A Different Kind of Cancer Story
Danish director Susanne Bier is on a roll. Her 2006 film, “After the Wedding,” was nominated for an Academy Award the next year, and her 2010 movie “In a Better World,” won the best foreign film Oscar and a Golden Globe in 2011.
Her latest film, “Love Is All You Need,” stars Pierce Brosnan as an ex-patriot Brit living in Copenhagen, and Trine Dyrholm as a hairdresser dealing with the ravages of breast cancer and with her husband’s affair with a younger woman. They meet in sunny Sorrento, Italy, where their children are to be married to each other. Despite its dark overtones, the film is full of romance and hope.
“Love Is All You Need” opened in New York and Los Angeles May 3 before spreading across the country. Bier, in the United States to promote the film, spoke to The Arty Semite about the movie, the Oscars and growing up Jewish in Copenhagen. The one thing she didn’t want to talk about is anti-Semitism there today.
Curt Schleier: It is such an unusual story. Where did the idea come from?
Susanne Bier: Both [my writing collaborator Anders Thomas] Jensen and myself have been approached to do something on the topic of cancer.
People asked you to do a cancer movie?
You get scripts. I’ve been sent scripts that deal with an autobiographical story. We were not interested in a suffocating story.
“Love Is All You Need” is being billed as a romantic comedy. But it is a little sad.
I don’t think it’s sad, I think it has depth. In America you have a more narrow definition of what is a romantic comedy. In Europe it’s slightly broader. The character [Ida] is based a little on my mom. She had breast cancer twice, but she’s always been a very positive force. Her attitude is that the glass is always at least half full. When she comes into a room, the light becomes a little stronger.
Is winning an Oscar a big deal in Denmark?
Yeah, for everybody. It’s like winning the soccer World Cup. For a tiny country, winning a big prize is important. When we came back, there was a lot of press waiting at the airport, and the entire country was really proud.
What impact has it had on your career?
It’s a kind of recognition where you have a stamp of quality. Many times, questions arise and someone doesn’t know who to believe, person A or B. But if A won the Oscar, it’s easier to go with A.
Has it made obtaining financing any easier?
I think at this point [in my career], financing is a question more of the current project and less of our past achievement. Putting together a project is also a question of people believing in you.
Is the Academy Award in any way a burden in that there are certain projects you can’t do now, as they’re beneath an Oscar winner?
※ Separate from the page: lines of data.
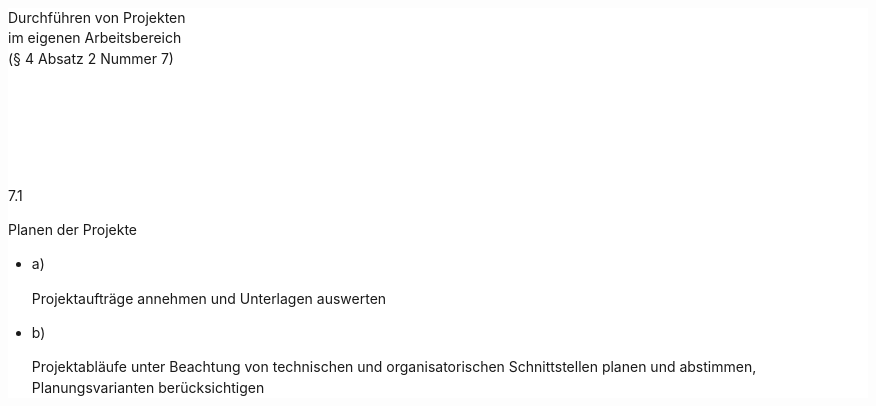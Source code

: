 <td style="border-right: 0.5pt solid ; border-bottom: 0.5pt solid ; " align="left" valign="top" charoff="50">

Durchführen von Projekten  
im eigenen Arbeitsbereich  
(§ 4 Absatz 2 Nummer 7)

</td>

<td style="border-right: 0.5pt solid ; border-bottom: 0.5pt solid ; " align="left" valign="top" charoff="50">

 

</td>

<td style="border-right: 0.5pt solid ; border-bottom: 0.5pt solid ; " align="center" valign="top" charoff="50">

 

</td>

<td style="border-bottom: 0.5pt solid ; " align="center" valign="top" charoff="50">

 

</td>

</tr>

<tr>

<td style="border-right: 0.5pt solid ; border-bottom: 0.5pt solid ; " align="center" valign="top" charoff="50">

7.1

</td>

<td style="border-right: 0.5pt solid ; border-bottom: 0.5pt solid ; " align="left" valign="top" charoff="50">

Planen der Projekte

</td>

<td style="border-right: 0.5pt solid ; border-bottom: 0.5pt solid ; " align="left" valign="top" charoff="50">

  - a)
    
    <div style="">
    
    Projektaufträge annehmen und Unterlagen auswerten
    
    </div>

  - b)
    
    <div style="">
    
    Projektabläufe unter Beachtung von technischen und organisatorischen
    Schnittstellen planen und abstimmen, Planungsvarianten
    berücksichtigen
    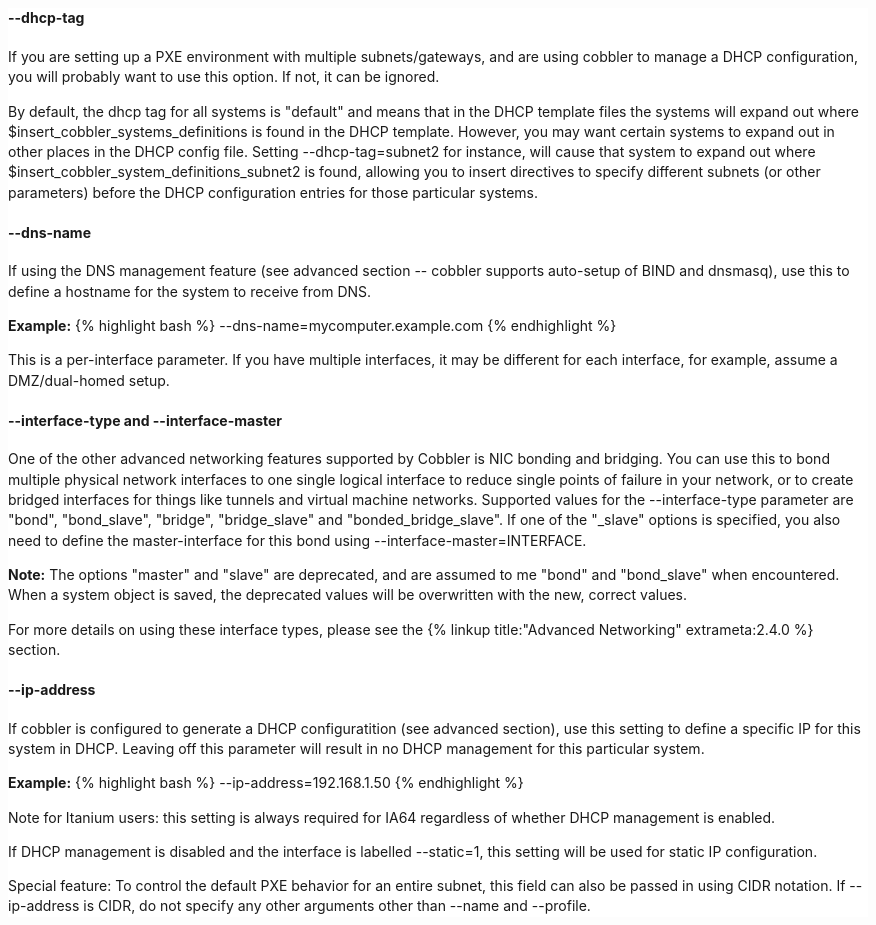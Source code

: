 #### --dhcp-tag
If you are setting up a PXE environment with multiple subnets/gateways, and are using cobbler to manage a DHCP configuration, you will probably want to use this option. If not, it can be ignored.

By default, the dhcp tag for all systems is "default" and means that in the DHCP template files the systems will expand out where $insert_cobbler_systems_definitions is found in the DHCP template. However, you may want certain systems to expand out in other places in the DHCP config file. Setting --dhcp-tag=subnet2 for instance, will cause that system to expand out where $insert_cobbler_system_definitions_subnet2 is found, allowing you to insert directives to specify different subnets (or other parameters) before the DHCP configuration entries for those particular systems.

#### --dns-name
If using the DNS management feature (see advanced section -- cobbler supports auto-setup of BIND and dnsmasq), use this to define a hostname for the system to receive from DNS.

**Example:**
{% highlight bash %}
--dns-name=mycomputer.example.com
{% endhighlight %}

This is a per-interface parameter. If you have multiple interfaces, it may be different for each interface, for example, assume a DMZ/dual-homed setup.

#### --interface-type and --interface-master
One of the other advanced networking features supported by Cobbler is NIC bonding and bridging. You can use this to bond multiple physical network interfaces to one single logical interface to reduce single points of failure in your network, or to create bridged interfaces for things like tunnels and virtual machine networks. Supported values for the --interface-type parameter are "bond", "bond_slave", "bridge", "bridge_slave" and "bonded_bridge_slave". If one of the "_slave" options is specified, you also need to define the master-interface for this bond using --interface-master=INTERFACE.

<div class="alert alert-info alert-block"><b>Note:</b> The options "master" and "slave" are deprecated, and are assumed to me "bond" and "bond_slave" when encountered. When a system object is saved, the deprecated values will be overwritten with the new, correct values.</div>

For more details on using these interface types, please see the {% linkup title:"Advanced Networking" extrameta:2.4.0 %} section.

#### --ip-address
If cobbler is configured to generate a DHCP configuratition (see advanced section), use this setting to define a specific IP for this system in DHCP. Leaving off this parameter will result in no DHCP management for this particular system.

**Example:**
{% highlight bash %}
--ip-address=192.168.1.50
{% endhighlight %}

Note for Itanium users:  this setting is always required for IA64 regardless of whether DHCP management is enabled.
           
If DHCP management is disabled and the interface is labelled --static=1, this setting will be used for static IP configuration.

Special feature: To control the default PXE behavior for an entire subnet, this field can also be passed in using CIDR notation. If --ip-address is CIDR, do not specify any other arguments other than --name and --profile.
I never look at it that I have to repeat that success. I never choose projects based on what I did previously, but on what interests me and excites me. I’m not a careerist. I need to be intrigued.
Did the award help you land Pierce Brosnan?
I was actually in touch with him before I won the Academy Award. He really liked the script. [I cast him rather than a Danish actor] because I felt this character would gain a lot from being lonely, in all manner of speaking, [because he was a widower and estranged from his son] and he was also lonely in Denmark, where he felt kind of alienated. For Ida, the main [female] character, who had lost everything, by the end of the movie [I wanted her] to have a romance with James Bond.
Can we talk a little about your growing up? Is there a Jewish community in Copenhagen?
Yes. It’s very small: 6,000 people. It was all right, though right now in Europe there is a growing anti-Semitism. When I was a kid it wasn’t really there. I felt I was different from my non-Jewish friends, who were deeply physically rooted in the country. My mother was born there, but my father came in 1943 from Germany. I think today’s younger kids feel slightly more stigmatized.
What about your Jewish education?
I went to a Jewish school and was a bat mitzvah. Denmark has only an Orthodox congregation. It’s always been a slight problem if you feel a cultural Jewish identity but don’t feel super religious. Then it’s not easy to be Jewish in Denmark, because there’s no natural kind of environment for you to be part of.